Thursday, May 20, 2021

The 2021 Python Language Summit: CPython Performance Improvements at Instagram

Dino Viehland gave a presentation at the 2021 Python Language Summit about improvements to CPython's performance at Instagram.

Dino Viehland

Cinder is Instagram's internal performance-oriented production version of CPython 3.8, so all of the comparisons in this presentation dealt with Python 3.8. Cinder has a lot of performance optimizations, including bytecode inline caching, eager evaluation of coroutines, a method-at-a-time JIT, and an experimental bytecode compiler that uses type annotations to emit type-specialized bytecode that performs better in the JIT.

Successful Improvements

Instagram did a lot of work with asynchronous I/O. One big change was sending and receiving values without raising StopIteration. Raising all of those exceptions was a huge source of overhead. On simple benchmarks, this was 1.6 times faster, but it was also a 5% win in production. These changes have been upstreamed to Python 3.10 (bpo-41756 & bpo-42085).

Instagram also made another change to asynchronous I/O that hasn't been upstreamed yet: eager evaluation. Often, in their workload, if they await a call to a function, then it can run and immediately complete. If the call completes without blocking, then they don't have to create a coroutine object. Instead, a wait handle is returned. (One singleton instance is used, as the handle is immediately consumed.)

They used the new vectorcall API to do this work, so they have a new flag to show that a call is being awaited at the call site. In addition to having functions check this flag, they also have asyncio.gather() check the flag. This avoids overhead for task creation and scheduling. These changes led to a 3% win in production and haven't been upstreamed yet, but there have been discussions.

Another big change is inline caching for byte code, which they call shadow byte code. Although Python 3.10 has some inline caching as well, Instagram took a somewhat different approach. In Instagram's implementation, hot methods get a complete copy of the byte code and caches. As the function executes, they replace the opcodes in that copy with a hidden copy that's more specific. This resulted in a 5% win in production.

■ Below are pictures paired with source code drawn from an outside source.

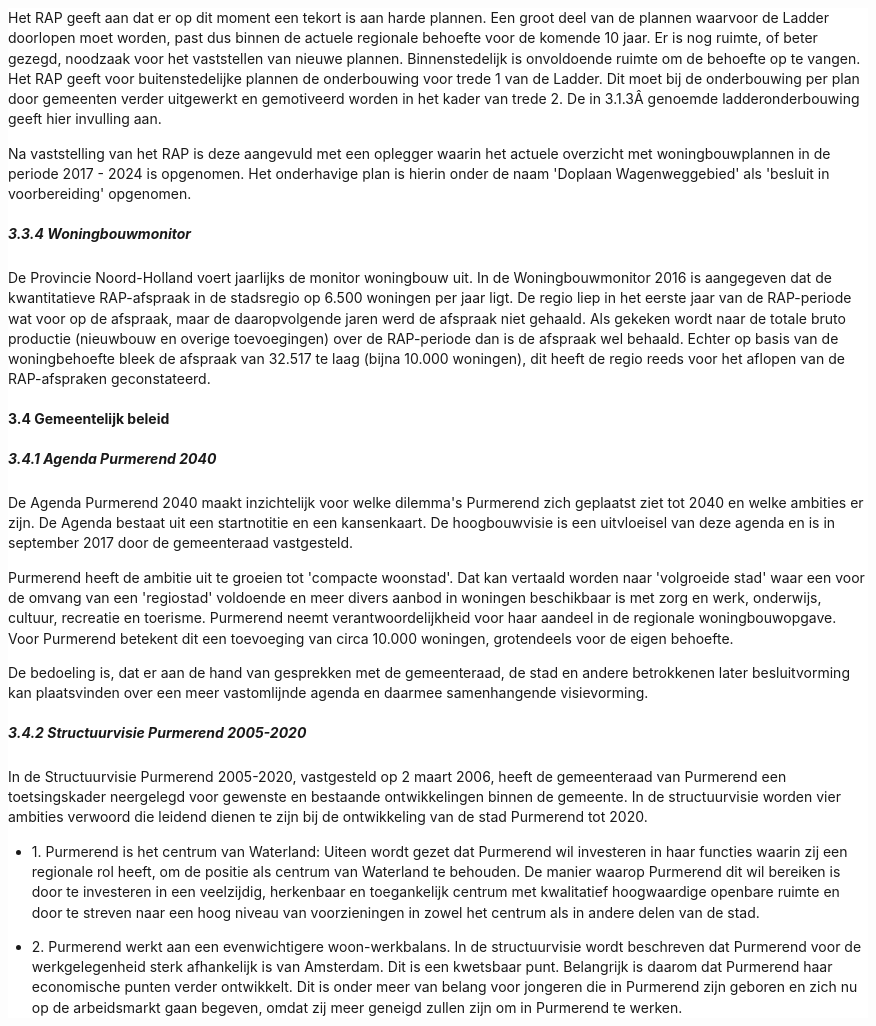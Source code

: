 Het RAP geeft aan dat er op dit moment een tekort is aan harde plannen. Een groot deel van de plannen waarvoor de Ladder doorlopen moet worden, past dus binnen de actuele regionale behoefte voor de komende 10 jaar. Er is nog ruimte, of beter gezegd, noodzaak voor het vaststellen van nieuwe plannen. Binnenstedelijk is onvoldoende ruimte om de behoefte op te vangen. Het RAP geeft voor buitenstedelijke plannen de onderbouwing voor trede 1 van de Ladder. Dit moet bij de onderbouwing per plan door gemeenten verder uitgewerkt en gemotiveerd worden in het kader van trede 2\. De in 3\.1\.3Â genoemde ladderonderbouwing geeft hier invulling aan.

Na vaststelling van het RAP is deze aangevuld met een oplegger waarin het actuele overzicht met woningbouwplannen in de periode 2017 \- 2024 is opgenomen. Het onderhavige plan is hierin onder de naam 'Doplaan Wagenweggebied' als 'besluit in voorbereiding' opgenomen.

##### 3\.3\.4 Woningbouwmonitor

De Provincie Noord\-Holland voert jaarlijks de monitor woningbouw uit. In de Woningbouwmonitor 2016 is aangegeven dat de kwantitatieve RAP\-afspraak in de stadsregio op 6\.500 woningen per jaar ligt. De regio liep in het eerste jaar van de RAP\-periode wat voor op de afspraak, maar de daaropvolgende jaren werd de afspraak niet gehaald. Als gekeken wordt naar de totale bruto productie (nieuwbouw en overige toevoegingen) over de RAP\-periode dan is de afspraak wel behaald. Echter op basis van de woningbehoefte bleek de afspraak van 32\.517 te laag (bijna 10\.000 woningen), dit heeft de regio reeds voor het aflopen van de RAP\-afspraken geconstateerd.

#### 3\.4 Gemeentelijk beleid

##### 3\.4\.1 Agenda Purmerend 2040

De Agenda Purmerend 2040 maakt inzichtelijk voor welke dilemma's Purmerend zich geplaatst ziet tot 2040 en welke ambities er zijn. De Agenda bestaat uit een startnotitie en een kansenkaart. De hoogbouwvisie is een uitvloeisel van deze agenda en is in september 2017 door de gemeenteraad vastgesteld.

Purmerend heeft de ambitie uit te groeien tot 'compacte woonstad'. Dat kan vertaald worden naar 'volgroeide stad' waar een voor de omvang van een 'regiostad' voldoende en meer divers aanbod in woningen beschikbaar is met zorg en werk, onderwijs, cultuur, recreatie en toerisme. Purmerend neemt verantwoordelijkheid voor haar aandeel in de regionale woningbouwopgave. Voor Purmerend betekent dit een toevoeging van circa 10\.000 woningen, grotendeels voor de eigen behoefte.

De bedoeling is, dat er aan de hand van gesprekken met de gemeenteraad, de stad en andere betrokkenen later besluitvorming kan plaatsvinden over een meer vastomlijnde agenda en daarmee samenhangende visievorming.

##### 3\.4\.2 Structuurvisie Purmerend 2005\-2020

In de Structuurvisie Purmerend 2005\-2020, vastgesteld op 2 maart 2006, heeft de gemeenteraad van Purmerend een toetsingskader neergelegd voor gewenste en bestaande ontwikkelingen binnen de gemeente. In de structuurvisie worden vier ambities verwoord die leidend dienen te zijn bij de ontwikkeling van de stad Purmerend tot 2020\.

* 1\. Purmerend is het centrum van Waterland: Uiteen wordt gezet dat Purmerend wil investeren in haar functies waarin zij een regionale rol heeft, om de positie als centrum van Waterland te behouden. De manier waarop Purmerend dit wil bereiken is door te investeren in een veelzijdig, herkenbaar en toegankelijk centrum met kwalitatief hoogwaardige openbare ruimte en door te streven naar een hoog niveau van voorzieningen in zowel het centrum als in andere delen van de stad.

* 2\. Purmerend werkt aan een evenwichtigere woon\-werkbalans. In de structuurvisie wordt beschreven dat Purmerend voor de werkgelegenheid sterk afhankelijk is van Amsterdam. Dit is een kwetsbaar punt. Belangrijk is daarom dat Purmerend haar economische punten verder ontwikkelt. Dit is onder meer van belang voor jongeren die in Purmerend zijn geboren en zich nu op de arbeidsmarkt gaan begeven, omdat zij meer geneigd zullen zijn om in Purmerend te werken.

Dino Viehland also spoke about dictionary watchers, which haven't been upstreamed to CPython. Dictionary watchers provide updates to globals for builtins when they are modified. Instagram achieved this by reusing the existing version tag in dictionaries to mark dictionaries that are being watched. They took the low bit from that, so now whenever they need to bump the dictionary version, they bump it by two. This led to an additional 5% win when combined with shadow byte code.

Instagram made targeted optimizations as well. The CPython documentation mentions that assigning to __builtins__ is a CPython implementation detail. But it's an unusual one, because when you assign to it, it may not be respected immediately. For example, if you're using the same globals, then you use the existing builtins. Instagram made that always point to the fixed builtins dictionary, which led to a 1% win in production.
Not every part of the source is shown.